Identify every line in the records below that contains the word "inches", and reproduce each one.

Excerpts from a dataset
============================================================
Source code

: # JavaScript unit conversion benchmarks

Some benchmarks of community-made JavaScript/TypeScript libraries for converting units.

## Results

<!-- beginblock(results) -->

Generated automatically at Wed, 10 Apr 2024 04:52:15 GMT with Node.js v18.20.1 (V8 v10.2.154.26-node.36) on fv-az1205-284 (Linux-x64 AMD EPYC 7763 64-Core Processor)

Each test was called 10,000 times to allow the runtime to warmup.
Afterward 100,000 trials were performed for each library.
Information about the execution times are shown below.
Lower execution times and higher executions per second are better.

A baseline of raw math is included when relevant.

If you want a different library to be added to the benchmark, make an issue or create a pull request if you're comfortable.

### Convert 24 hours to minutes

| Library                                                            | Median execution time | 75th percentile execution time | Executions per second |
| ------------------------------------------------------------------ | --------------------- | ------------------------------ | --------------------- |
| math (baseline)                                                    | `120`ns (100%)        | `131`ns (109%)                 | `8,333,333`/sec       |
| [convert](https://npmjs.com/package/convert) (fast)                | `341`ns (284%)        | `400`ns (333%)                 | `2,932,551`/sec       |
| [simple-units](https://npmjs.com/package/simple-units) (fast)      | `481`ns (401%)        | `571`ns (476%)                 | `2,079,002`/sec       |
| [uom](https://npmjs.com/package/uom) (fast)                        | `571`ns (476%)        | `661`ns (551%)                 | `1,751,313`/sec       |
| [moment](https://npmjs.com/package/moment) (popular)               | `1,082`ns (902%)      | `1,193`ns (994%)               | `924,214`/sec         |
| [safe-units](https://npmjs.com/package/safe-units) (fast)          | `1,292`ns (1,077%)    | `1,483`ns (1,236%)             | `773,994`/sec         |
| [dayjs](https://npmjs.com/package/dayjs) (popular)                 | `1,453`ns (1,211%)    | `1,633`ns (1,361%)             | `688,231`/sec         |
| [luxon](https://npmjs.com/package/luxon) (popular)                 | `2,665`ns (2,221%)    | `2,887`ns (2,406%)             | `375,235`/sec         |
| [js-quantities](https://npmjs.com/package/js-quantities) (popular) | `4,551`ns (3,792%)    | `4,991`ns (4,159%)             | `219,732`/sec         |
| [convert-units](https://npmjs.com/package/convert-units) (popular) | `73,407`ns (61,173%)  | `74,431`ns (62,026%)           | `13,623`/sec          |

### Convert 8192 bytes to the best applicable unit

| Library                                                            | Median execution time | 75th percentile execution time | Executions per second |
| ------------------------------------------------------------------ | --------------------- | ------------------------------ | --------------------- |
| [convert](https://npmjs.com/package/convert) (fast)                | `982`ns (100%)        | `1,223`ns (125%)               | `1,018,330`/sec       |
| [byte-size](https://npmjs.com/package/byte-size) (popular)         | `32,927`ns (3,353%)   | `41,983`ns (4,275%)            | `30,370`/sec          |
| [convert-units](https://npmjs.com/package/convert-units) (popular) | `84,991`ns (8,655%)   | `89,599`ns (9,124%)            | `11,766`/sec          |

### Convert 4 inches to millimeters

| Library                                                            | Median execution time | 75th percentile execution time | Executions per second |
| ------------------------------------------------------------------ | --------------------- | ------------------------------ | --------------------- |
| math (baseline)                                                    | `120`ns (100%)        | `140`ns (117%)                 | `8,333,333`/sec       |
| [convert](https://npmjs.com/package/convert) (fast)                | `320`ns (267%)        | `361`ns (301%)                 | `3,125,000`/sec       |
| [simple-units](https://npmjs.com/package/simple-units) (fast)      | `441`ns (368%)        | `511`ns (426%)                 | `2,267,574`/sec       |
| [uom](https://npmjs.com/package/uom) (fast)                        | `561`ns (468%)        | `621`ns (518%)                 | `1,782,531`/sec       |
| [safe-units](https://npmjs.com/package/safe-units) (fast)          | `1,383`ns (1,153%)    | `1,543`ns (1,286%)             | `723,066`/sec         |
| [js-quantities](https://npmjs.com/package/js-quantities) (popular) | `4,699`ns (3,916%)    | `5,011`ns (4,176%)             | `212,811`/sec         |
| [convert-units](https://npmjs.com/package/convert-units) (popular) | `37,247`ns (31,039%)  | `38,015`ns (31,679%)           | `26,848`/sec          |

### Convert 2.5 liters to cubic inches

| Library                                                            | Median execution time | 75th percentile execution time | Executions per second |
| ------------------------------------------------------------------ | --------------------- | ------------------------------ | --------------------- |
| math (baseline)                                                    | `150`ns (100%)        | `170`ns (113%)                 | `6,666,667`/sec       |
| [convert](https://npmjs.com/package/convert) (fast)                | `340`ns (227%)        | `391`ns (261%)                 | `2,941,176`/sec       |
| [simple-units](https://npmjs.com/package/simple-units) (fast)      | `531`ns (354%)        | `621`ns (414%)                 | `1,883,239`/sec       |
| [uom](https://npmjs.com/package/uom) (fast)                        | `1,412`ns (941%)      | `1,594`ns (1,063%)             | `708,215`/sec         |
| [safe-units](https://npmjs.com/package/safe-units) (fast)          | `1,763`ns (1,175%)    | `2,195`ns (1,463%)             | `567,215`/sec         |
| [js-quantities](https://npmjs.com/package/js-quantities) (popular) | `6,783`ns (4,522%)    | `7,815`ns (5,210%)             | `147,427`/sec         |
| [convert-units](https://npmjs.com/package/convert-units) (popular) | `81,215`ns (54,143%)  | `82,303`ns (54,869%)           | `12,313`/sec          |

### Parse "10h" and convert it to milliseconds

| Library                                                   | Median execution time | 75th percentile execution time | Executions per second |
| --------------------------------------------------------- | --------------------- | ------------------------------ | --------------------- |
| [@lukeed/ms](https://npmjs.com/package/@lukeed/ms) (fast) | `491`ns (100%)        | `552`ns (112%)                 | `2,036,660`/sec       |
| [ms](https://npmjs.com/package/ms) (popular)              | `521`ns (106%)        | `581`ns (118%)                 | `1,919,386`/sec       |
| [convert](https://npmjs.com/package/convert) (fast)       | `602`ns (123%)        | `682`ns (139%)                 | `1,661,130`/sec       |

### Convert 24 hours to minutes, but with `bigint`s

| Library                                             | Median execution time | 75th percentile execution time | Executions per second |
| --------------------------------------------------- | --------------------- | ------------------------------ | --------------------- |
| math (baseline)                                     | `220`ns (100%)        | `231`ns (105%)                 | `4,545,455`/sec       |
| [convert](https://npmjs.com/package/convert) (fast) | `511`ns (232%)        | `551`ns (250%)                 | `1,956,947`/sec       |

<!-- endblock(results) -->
============================================================
Answer to this task:
### Convert 4 inches to millimeters
### Convert 2.5 liters to cubic inches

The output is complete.